Hsa-circ-PLK1-antisense.1/miR-593-5p/PLK1途径对胃癌细胞耐药性的影响及作用机制的研究

The emergence of drug resistance is the main cause of the failure of chemotherapy in advanced gastric cancer. Looking for the key nodes involved in chemoresistance pathway and targeted intervention at these nodes are important research directions of preventing or reversing chemoresistance. Our previous study has shown that high expression of PLK1 could promote the chemoresistance of gastric cancer cells. Moreover, the highly selective and potent PLK1 inhibitor BI2536 and cisplatin could synergistically inhibit the malignant behavior of SGC-7901/DDP gastric cancer cells. Thereby, BI2536 could promote the chemosensitivity of cisplatin in gastric cancer cells. However, the key mechanism of PLK1 on regulating the chemoresistance of gastric cancer cells is largely unknown. In this study, the results of bioinformatics analysis predicted that hsa-circ-PLK1-antisense.1 could function as a ceRNA to regulate the expression of PLK1 through sponging miR-593-5p. Our preliminary experiments also confirmed that hsa-circ-PLK1-antisense.1 and miR-593-5p could be involved in the regulation of PLK1 expression. Meanwhile, previous findings have revealed that activation of Wnt pathway played a key role in regulating the chemoresistance of gastric cancer. We thus hypothesized that hsa-circ-PLK1-antisense.1 could bind to miR-593-5p to regulate the expression of PLK1 and then affected the chemoresistance of gastric cancer via activation of Wnt pathway. To verify this hypothesis, this study firstly determined whether hsa-circ-PLK1-antisense.1, miR-593-5p and PLK1 were dysregulated in clinical gastric cancer tissues. Then the regulatory relationship between hsa-circ-PLK1-antisense.1, miR-593-5p, and PLK1 at cellular levels was explored in vitro, as well as their effects on the chemoresistance of gastric cancer. Besides, a nude mouse model of subcutaneously implanted tumor was established to further explore the pathway of hsa-circ-PLK1-antisense.1/miR-593-5p/PLK1 in the occurrence of chemoresistance of gastric cancer in vivo. The findings of this study may provide a new insight for the treatment of gastric cancer.

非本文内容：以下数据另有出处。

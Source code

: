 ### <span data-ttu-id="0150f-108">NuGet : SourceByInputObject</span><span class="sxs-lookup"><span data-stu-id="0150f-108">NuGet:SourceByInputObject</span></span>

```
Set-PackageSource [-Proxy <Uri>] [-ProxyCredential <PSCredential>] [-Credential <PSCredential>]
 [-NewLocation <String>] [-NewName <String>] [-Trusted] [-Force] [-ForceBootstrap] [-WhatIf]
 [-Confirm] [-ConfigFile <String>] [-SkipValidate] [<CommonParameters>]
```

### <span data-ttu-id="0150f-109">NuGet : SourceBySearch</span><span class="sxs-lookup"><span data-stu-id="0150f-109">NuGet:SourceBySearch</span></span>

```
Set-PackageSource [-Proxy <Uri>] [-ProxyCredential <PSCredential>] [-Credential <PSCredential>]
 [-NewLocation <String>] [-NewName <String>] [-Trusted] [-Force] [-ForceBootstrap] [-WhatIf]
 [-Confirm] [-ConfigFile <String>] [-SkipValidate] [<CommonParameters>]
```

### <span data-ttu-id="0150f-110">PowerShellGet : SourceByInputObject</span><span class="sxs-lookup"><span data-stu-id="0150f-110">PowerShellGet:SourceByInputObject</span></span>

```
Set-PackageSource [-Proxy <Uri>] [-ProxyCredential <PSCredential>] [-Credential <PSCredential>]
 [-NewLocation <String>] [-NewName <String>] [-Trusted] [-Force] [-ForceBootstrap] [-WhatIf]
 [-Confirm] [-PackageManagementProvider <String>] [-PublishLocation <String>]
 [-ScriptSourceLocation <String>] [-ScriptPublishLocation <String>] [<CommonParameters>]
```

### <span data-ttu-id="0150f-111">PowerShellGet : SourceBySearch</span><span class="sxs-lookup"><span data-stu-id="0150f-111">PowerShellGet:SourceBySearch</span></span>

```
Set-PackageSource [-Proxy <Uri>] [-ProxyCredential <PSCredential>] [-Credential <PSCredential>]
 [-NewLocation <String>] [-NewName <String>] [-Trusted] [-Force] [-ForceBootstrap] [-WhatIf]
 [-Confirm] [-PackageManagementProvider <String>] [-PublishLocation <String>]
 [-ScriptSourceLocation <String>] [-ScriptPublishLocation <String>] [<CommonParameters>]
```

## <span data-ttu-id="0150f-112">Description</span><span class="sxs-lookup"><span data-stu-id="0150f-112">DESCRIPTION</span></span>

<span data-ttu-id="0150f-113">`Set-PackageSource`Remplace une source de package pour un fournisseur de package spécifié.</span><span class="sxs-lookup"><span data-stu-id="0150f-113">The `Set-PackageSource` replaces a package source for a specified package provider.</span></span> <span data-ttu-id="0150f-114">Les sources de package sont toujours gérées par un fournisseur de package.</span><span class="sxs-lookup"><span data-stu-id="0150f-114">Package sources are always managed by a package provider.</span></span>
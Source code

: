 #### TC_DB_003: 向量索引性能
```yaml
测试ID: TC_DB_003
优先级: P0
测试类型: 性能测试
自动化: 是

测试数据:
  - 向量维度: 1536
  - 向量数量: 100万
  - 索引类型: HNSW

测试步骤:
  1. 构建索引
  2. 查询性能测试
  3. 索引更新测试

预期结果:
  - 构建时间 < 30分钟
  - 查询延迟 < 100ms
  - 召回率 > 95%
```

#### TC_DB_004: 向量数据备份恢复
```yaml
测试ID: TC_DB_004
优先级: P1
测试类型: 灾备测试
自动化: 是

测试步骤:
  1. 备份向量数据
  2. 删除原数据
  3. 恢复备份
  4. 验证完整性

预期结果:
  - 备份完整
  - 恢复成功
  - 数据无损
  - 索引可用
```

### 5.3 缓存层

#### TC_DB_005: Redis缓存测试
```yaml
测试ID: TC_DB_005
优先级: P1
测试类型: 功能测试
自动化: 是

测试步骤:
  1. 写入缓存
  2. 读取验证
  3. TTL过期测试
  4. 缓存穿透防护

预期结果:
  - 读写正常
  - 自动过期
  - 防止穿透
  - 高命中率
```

耐药的发生是导致进展期胃癌化疗失败的主要因素,寻找耐药通路发生的重要节点并进行靶向干预是抑制耐药的重要研究方向。我们前期研究发现,PLK1高表达同胃癌耐药性相关;调控PLK1可影响胃癌细胞对顺铂的化疗敏感性。但PLK1在胃癌耐药性中的作用机制尚未阐明。生物信息学预测及预实验,我们发现hsa-circ-PLK1-antisense.1和miR-593-5p均可调节PLK1表达。由此推测circ-PLK1-antisense.1作为ceRNA竞争性参与miR-593-5p对PLK1的调控,进而激活Wnt通路影响胃癌耐药性的产生。为此,我们拟在临床水平确认三者在胃癌耐药组织中的异常表达,细胞水平探讨hsa-circ-PLK1-antisense.1/miR-593-5p/PLK1通路之间的调控关系以及对耐药性的作用。最后,动物模型验证该通路对胃癌耐药性发生的机制。本研究旨在为胃癌治疗提供新靶点。

耐药的发生是导致进展期胃癌化疗失败的主要因素,寻找耐药通路发生的重要节点并进行靶向干预是抑制耐药的重要研究方向。本课题组前期研究发现,在胃癌耐药组织及体外耐药细胞中PLK1 高表达;调控PLK1 可影响胃癌细胞对顺铂的化疗敏感性。但PLK1 在胃癌耐药性中的作用机制还未阐明。通过生物信息学预测及预实验,我们发现hsa-circ-PLK1-antisense.1 和miR-593-5p 作为上游靶点均可调节PLK1 的表达。因此推测,hsa-circ-PLK1-antisense.1 作为ceRNA竞争性参与miR-593-5p 对PLK1 的调控,进而激活Wnt 通路影响胃癌耐药性的产生。为此,本研究提出假说“Circ-PLK1-antisense.1 作为ceRNA 竞争性抑制miR-593-5p 对PLK1 的抑制作用，调控PLK1 表达水平和Wnt 通路，进而影响胃癌耐药”,在临床水平确认三者在胃癌耐药组织中异常表达,在细胞及分子水平探讨该通路之间的调控关系以及在耐药性产生中的作用。最后,通过动物成瘤模型来观察这些分子异常表达在体内的作用机制。本研究的成果旨在为胃癌治疗提供新靶点，具有明确的科学意义和潜在临床价值。